Песни Никита почти не слышал; в ушах шумело, словно после крепкой выпивки, голоса хора слились, казалось, в одну раскатистую волну, в которой он, как ни старался, не мог узнать голоса Катьки. И саму её Закатов никак не мог рассмотреть среди цыганок – темнолицых, глазастых, сидевших неестественно прямо, равнодушно улыбавшихся в зал. «Её нет, – с облегчением подумал он, отворачиваясь от хора. – Разумеется… откуда ей здесь взяться, она кочевая, таборная… Вздор! Чуть было не наделал глупостей… Нужно скорее уходить». Он уже приподнялся было, чтобы подозвать полового, когда из ряда певиц поднялась высокая, худая цыганка, закутанная в белую шаль. Сумрачно взглянув в притихший зал, она откинула за спину небрежно заплетённые косы, резким движением поправила платок на голове, и ещё не начала петь, – а Никита уже узнал её: по этому короткому движению, по беглому взгляду диковатых глаз, и сердце гулко, тяжело ударилось в груди. И, словно нарочно, Катька запела «Не вечернюю», и – словно не было этих долгих лет, не было разлуки…
Катька пела, а Закатов смотрел в тёмное, словно прокопчённое лицо её, неуловимо постаревшее, усталое, без тени того лукавства и бесшабашности, которое он видел в нём когда-то. Нельзя было представить, что эта женщина когда-то могла смеяться до слёз, блестя белыми зубами, так заразительно, что начинали улыбаться все, кто стоял рядом. «Что с ней стало, как она жила, отчего она такая?» – почти с испугом подумал Никита, всматриваясь в худое лицо. Но песня кончилась, цыгане грянули что-то залихватское, с дробным звоном бубна, из первого ряда вскочила и, ломаясь, заходила перед столиками молодая цыганка в красном платье. Никита с досадой отвернулся от неё, снова нашёл глазами Катьку. Та сидела на своём прежнем месте, судорожно кутаясь в шаль, хотя в зале было душно, остановившимися глазами смотрела куда-то поверх голов посетителей. Не сводя с неё взгляда, Закатов подозвал пробегавшего мимо полового.

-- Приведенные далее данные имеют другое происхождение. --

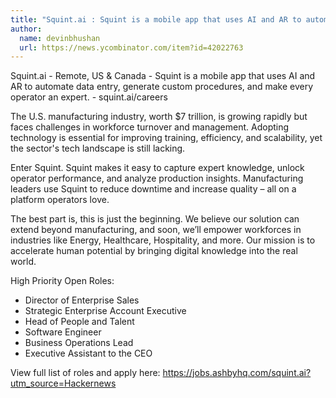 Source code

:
```yaml
---
title: "Squint.ai : Squint is a mobile app that uses AI and AR to automate data entry, generate custom procedures, and make every operator an expert."
author:
  name: devinbhushan
  url: https://news.ycombinator.com/item?id=42022763
---
```

Squint.ai - Remote, US &amp; Canada - Squint is a mobile app that uses AI and AR to automate data entry, generate custom procedures, and make every operator an expert. - squint.ai&#x2F;careers

The U.S. manufacturing industry, worth $7 trillion, is growing rapidly but faces challenges in workforce turnover and management. Adopting technology is essential for improving training, efficiency, and scalability, yet the sector&#x27;s tech landscape is still lacking.

Enter Squint. Squint makes it easy to capture expert knowledge, unlock operator performance, and analyze production insights. Manufacturing leaders use Squint to reduce downtime and increase quality – all on a platform operators love.

The best part is, this is just the beginning. We believe our solution can extend beyond manufacturing, and soon, we’ll empower workforces in industries like Energy, Healthcare, Hospitality, and more. Our mission is to accelerate human potential by bringing digital knowledge into the real world.

High Priority Open Roles: 
- Director of Enterprise Sales
- Strategic Enterprise Account Executive
- Head of People and Talent
- Software Engineer
- Business Operations Lead
- Executive Assistant to the CEO

View full list of roles and apply here: <a href="https:&#x2F;&#x2F;jobs.ashbyhq.com&#x2F;squint.ai?utm_source=Hackernews">https:&#x2F;&#x2F;jobs.ashbyhq.com&#x2F;squint.ai?utm_source=Hackernews</a>
<JobApplication />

– Скажи-ка, любезный… как тебя зовут?
– Афанасий, ваше благородие.
– Вот что, Афанасий… Долго ли ещё цыгане будут петь?
– Так что долго ещё, ваша милость, – зевнул половой, долговязый парень с рябоватым сонным лицом. – Оне чичас для всех поют, а опосля по кабунетам пойдут, коли кто пригласит. Только это отдельно стоит, а ежели какую цыганку к себе позвать, так это и вовсе не выйдет, это таких денег стоит, что и сказать страшно, так что…

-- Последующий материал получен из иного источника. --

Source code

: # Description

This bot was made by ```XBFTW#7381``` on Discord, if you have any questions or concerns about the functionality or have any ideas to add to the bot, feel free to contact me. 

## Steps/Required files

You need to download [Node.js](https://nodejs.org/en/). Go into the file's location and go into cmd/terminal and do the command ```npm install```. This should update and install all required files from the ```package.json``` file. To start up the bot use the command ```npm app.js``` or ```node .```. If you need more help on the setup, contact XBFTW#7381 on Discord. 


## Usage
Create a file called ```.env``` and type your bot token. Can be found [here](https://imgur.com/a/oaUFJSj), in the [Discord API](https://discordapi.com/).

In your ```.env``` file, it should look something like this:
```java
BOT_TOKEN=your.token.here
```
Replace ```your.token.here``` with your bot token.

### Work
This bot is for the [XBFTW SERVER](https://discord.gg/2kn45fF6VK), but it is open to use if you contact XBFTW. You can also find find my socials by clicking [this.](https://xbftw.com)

– Спасибо, – оборвал его Закатов. – Ты, брат, вот что… Видишь ту, высокую, в белой шали?
– Катьку-то? Как не видеть версту таку коломенску… На мой взгляд, длинна слишком.
– Так вот сделай милость… улучи минуту, подойди к ней и передай, что её старый знакомый из Болотеева, Никита Закатов, ждёт её возле трактира. Не перепутаешь?

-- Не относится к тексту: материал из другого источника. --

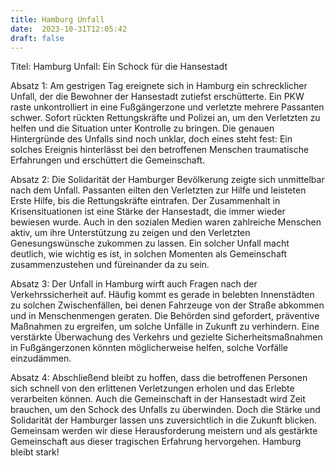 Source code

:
 ```yaml
---
title: Hamburg Unfall
date:  2023-10-31T12:05:42
draft: false
---
```


Titel: Hamburg Unfall: Ein Schock für die Hansestadt

Absatz 1: Am gestrigen Tag ereignete sich in Hamburg ein schrecklicher Unfall, der die Bewohner der Hansestadt zutiefst erschütterte. Ein PKW raste unkontrolliert in eine Fußgängerzone und verletzte mehrere Passanten schwer. Sofort rückten Rettungskräfte und Polizei an, um den Verletzten zu helfen und die Situation unter Kontrolle zu bringen. Die genauen Hintergründe des Unfalls sind noch unklar, doch eines steht fest: Ein solches Ereignis hinterlässt bei den betroffenen Menschen traumatische Erfahrungen und erschüttert die Gemeinschaft.

Absatz 2: Die Solidarität der Hamburger Bevölkerung zeigte sich unmittelbar nach dem Unfall. Passanten eilten den Verletzten zur Hilfe und leisteten Erste Hilfe, bis die Rettungskräfte eintrafen. Der Zusammenhalt in Krisensituationen ist eine Stärke der Hansestadt, die immer wieder bewiesen wurde. Auch in den sozialen Medien waren zahlreiche Menschen aktiv, um ihre Unterstützung zu zeigen und den Verletzten Genesungswünsche zukommen zu lassen. Ein solcher Unfall macht deutlich, wie wichtig es ist, in solchen Momenten als Gemeinschaft zusammenzustehen und füreinander da zu sein.

Absatz 3: Der Unfall in Hamburg wirft auch Fragen nach der Verkehrssicherheit auf. Häufig kommt es gerade in belebten Innenstädten zu solchen Zwischenfällen, bei denen Fahrzeuge von der Straße abkommen und in Menschenmengen geraten. Die Behörden sind gefordert, präventive Maßnahmen zu ergreifen, um solche Unfälle in Zukunft zu verhindern. Eine verstärkte Überwachung des Verkehrs und gezielte Sicherheitsmaßnahmen in Fußgängerzonen könnten möglicherweise helfen, solche Vorfälle einzudämmen.

Absatz 4: Abschließend bleibt zu hoffen, dass die betroffenen Personen sich schnell von den erlittenen Verletzungen erholen und das Erlebte verarbeiten können. Auch die Gemeinschaft in der Hansestadt wird Zeit brauchen, um den Schock des Unfalls zu überwinden. Doch die Stärke und Solidarität der Hamburger lassen uns zuversichtlich in die Zukunft blicken. Gemeinsam werden wir diese Herausforderung meistern und als gestärkte Gemeinschaft aus dieser tragischen Erfahrung hervorgehen. Hamburg bleibt stark!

Пятёрка исчезла из пальцев Никиты так стремительно, что он даже не смог заметить, как половой перехватил её. Бросив недоуменный взгляд на Катьку, Афанасий зашептал:
– Всё исполню, ваша милость, и не сумлевайтесь даже… Только ведь она и не пойтить может. У них ведь, цыганей этих, строго: деньги в хор надо платить, хореводу в руки, видите того, седого, Акинфия Фёдорыча? Уж куда какой суровый, они, черти, у него по струнке ходют… И, ежели цыганку у него выкупить намерены, то это тыщ двадцать будет стоить, меньше – и говорить не станет! Наверное знаю, не первый год здесь служу!